Issue preclusion applies to a question that has been “actually litigated and determined by a valid and final judgment, [if] the determination is essential to the judgment.” Restatement (Second) of Judgments § 27 (1982). See Teamsters Local 282 Pension Trust v. Angelos, 815 F.2d 452 (7th Cir.1987); Garza v. Henderson, 779 F.2d 390, 392 (7th Cir.1985); Crowder v. Lash, 687 F.2d 996, 1009 (7th Cir.1982). Whether Bucci’s transfer was a fraud on his creditors was actually, and necessarily, determined by the bankruptcy judge in 1986, in a proceeding to which Bucci was a party.

Bucci insists that this is insufficient because he had no reason to contest the trustee’s motion to avoid the transfer: no matter the disposition, he would not get the assets. Inadequate incentive to litigate is an exception to non-mutual estoppel, see Parklane Hosiery Co. v. Shore, 439 U.S. 322, 330, 99 S.Ct. 645, 651, 58 L.Ed.2d 552 (1979). Someone sued for a nominal *1113 amount will not put up the full defense justified in big-stakes cases, and it may be hard to anticipate that an issue in a pipsqueak of a case will have grave consequences later. Issues resolved after halfhearted efforts may be relitigated, when circumstances conduce to more accurate decisions. This principle does not carry over unalloyed to cases of mutual estop-pel, however, because a party will be aware of other disputes with the same adversary. Restatement § 28(5)(b) and (c) describes exceptions to mutual issue preclusion when “it was not sufficiently foreseeable at the time of the initial action that the issue would arise in the context of a subsequent action” or “the party sought to be precluded, as a result of the conduct of his adversary or other special circumstances, did not have an adequate opportunity or incentive to obtain a full and fair adjudication in the initial action”. Neither helps Bucci.

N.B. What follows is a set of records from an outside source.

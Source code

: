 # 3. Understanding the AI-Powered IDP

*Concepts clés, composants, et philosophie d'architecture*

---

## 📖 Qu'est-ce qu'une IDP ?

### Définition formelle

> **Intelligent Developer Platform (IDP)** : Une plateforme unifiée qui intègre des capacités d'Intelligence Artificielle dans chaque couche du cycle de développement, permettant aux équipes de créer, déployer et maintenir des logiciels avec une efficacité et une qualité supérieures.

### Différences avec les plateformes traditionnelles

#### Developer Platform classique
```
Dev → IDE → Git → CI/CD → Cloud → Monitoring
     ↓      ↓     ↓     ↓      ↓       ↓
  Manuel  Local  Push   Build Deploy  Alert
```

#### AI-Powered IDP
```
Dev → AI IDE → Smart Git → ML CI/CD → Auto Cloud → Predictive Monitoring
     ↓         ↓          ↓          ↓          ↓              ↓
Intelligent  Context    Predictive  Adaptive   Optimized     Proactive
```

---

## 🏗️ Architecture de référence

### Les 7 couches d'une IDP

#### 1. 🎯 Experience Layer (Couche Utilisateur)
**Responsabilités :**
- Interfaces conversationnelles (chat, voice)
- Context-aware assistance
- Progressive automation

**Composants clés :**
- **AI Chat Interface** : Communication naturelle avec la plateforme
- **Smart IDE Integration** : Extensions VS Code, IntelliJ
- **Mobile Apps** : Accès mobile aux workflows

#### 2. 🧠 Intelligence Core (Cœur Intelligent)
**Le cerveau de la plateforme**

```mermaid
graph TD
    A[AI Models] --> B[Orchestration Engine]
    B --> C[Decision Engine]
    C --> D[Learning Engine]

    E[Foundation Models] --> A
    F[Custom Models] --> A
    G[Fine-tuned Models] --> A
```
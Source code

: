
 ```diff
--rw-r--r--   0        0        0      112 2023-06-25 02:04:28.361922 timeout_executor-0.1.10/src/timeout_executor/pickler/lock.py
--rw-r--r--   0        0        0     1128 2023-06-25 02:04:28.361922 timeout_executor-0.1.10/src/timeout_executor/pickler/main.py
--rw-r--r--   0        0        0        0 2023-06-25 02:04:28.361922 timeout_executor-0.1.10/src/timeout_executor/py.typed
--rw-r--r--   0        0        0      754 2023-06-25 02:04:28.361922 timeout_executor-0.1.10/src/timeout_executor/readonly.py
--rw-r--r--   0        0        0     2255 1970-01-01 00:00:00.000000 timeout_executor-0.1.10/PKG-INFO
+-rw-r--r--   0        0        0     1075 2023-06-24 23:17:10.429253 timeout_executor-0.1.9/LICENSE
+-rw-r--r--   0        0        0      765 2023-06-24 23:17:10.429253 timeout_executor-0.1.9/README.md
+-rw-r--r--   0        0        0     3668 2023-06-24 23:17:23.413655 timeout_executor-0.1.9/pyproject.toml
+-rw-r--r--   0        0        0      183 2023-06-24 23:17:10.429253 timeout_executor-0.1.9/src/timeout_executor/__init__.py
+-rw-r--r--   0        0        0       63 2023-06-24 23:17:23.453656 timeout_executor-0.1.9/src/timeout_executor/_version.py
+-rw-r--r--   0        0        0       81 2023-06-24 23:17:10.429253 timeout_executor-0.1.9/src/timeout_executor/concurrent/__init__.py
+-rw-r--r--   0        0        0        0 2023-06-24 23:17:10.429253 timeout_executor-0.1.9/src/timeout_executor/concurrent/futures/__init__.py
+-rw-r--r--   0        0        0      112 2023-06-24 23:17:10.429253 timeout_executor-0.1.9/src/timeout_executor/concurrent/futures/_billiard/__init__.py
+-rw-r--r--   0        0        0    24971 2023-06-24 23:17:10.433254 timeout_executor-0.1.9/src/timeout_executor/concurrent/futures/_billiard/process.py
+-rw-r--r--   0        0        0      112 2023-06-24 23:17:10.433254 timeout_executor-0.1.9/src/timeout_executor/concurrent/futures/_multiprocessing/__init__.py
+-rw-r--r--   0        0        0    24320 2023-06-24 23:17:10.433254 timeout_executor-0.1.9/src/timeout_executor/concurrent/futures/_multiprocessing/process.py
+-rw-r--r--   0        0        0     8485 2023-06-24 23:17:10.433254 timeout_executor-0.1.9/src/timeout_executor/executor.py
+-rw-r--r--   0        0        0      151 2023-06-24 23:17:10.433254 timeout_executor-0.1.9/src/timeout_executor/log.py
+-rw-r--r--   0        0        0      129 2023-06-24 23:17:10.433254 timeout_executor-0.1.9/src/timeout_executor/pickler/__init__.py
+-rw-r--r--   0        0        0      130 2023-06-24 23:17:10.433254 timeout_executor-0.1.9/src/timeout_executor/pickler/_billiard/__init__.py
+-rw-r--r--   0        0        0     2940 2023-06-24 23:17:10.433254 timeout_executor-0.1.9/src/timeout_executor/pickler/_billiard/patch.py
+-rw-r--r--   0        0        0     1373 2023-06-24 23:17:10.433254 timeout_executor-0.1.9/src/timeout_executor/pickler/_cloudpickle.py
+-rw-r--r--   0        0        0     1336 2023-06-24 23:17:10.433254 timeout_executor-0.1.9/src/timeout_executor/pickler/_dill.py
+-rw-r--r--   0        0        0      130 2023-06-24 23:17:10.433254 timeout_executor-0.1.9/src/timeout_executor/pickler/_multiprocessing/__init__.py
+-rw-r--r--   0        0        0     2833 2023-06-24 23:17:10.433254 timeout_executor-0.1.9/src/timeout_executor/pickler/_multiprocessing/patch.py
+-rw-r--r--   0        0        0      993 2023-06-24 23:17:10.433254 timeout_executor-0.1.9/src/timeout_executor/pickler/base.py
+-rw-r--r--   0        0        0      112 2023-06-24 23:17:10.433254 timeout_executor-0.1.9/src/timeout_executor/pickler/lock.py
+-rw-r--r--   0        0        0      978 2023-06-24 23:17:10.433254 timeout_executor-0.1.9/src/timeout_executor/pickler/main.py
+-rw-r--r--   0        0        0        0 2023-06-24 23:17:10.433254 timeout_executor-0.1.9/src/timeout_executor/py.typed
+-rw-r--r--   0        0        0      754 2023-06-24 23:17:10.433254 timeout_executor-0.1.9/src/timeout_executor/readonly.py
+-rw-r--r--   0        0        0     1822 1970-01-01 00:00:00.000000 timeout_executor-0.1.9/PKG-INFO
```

Bucci (or his lawyer) could not help knowing that a finding of fraudulent transfer in the avoidance action would affect the availability of a discharge. A desire to preserve eligibility for discharge was more than ample incentive to resist the trustee’s motion to avoid the transfer. Bucci does not identify any unjust or surprising “conduct of his adversary”, and there are no “special” circumstances. This is a perfectly ordinary sequence in bankruptcy litigation: first avoid the transfer, then invoke the reasons for the avoidance to show that the debtor is not entitled to a discharge. Bucci would have had reasons to resist the trustee’s motion even apart from the effect of the decision on his discharge. The property transferred to wife and child was in lieu of support obligations. If they had to give up the property, it was predictable that they would seek support. Obligations to support one’s family are not dischargea-ble. 11 U.S.C. § 523(a)(5). Bucci responds that the decree entered by the state court extinguishes their right to maintenance and support, but a state judge could and probably would set aside such a clause when the consideration for it (the properties) is snatched back. Bucci’s interests were at stake in 1986, and he had ample reasons to defend — if he had any defenses that his wife did not offer. (The action was hotly contested, and Bucci does not tell us what he could have done to defend that his wife and son did not do anyway.)

According to Bucci, all of this is beside the point because findings concerning fraudulent transfers are never preclusive in discharge proceedings.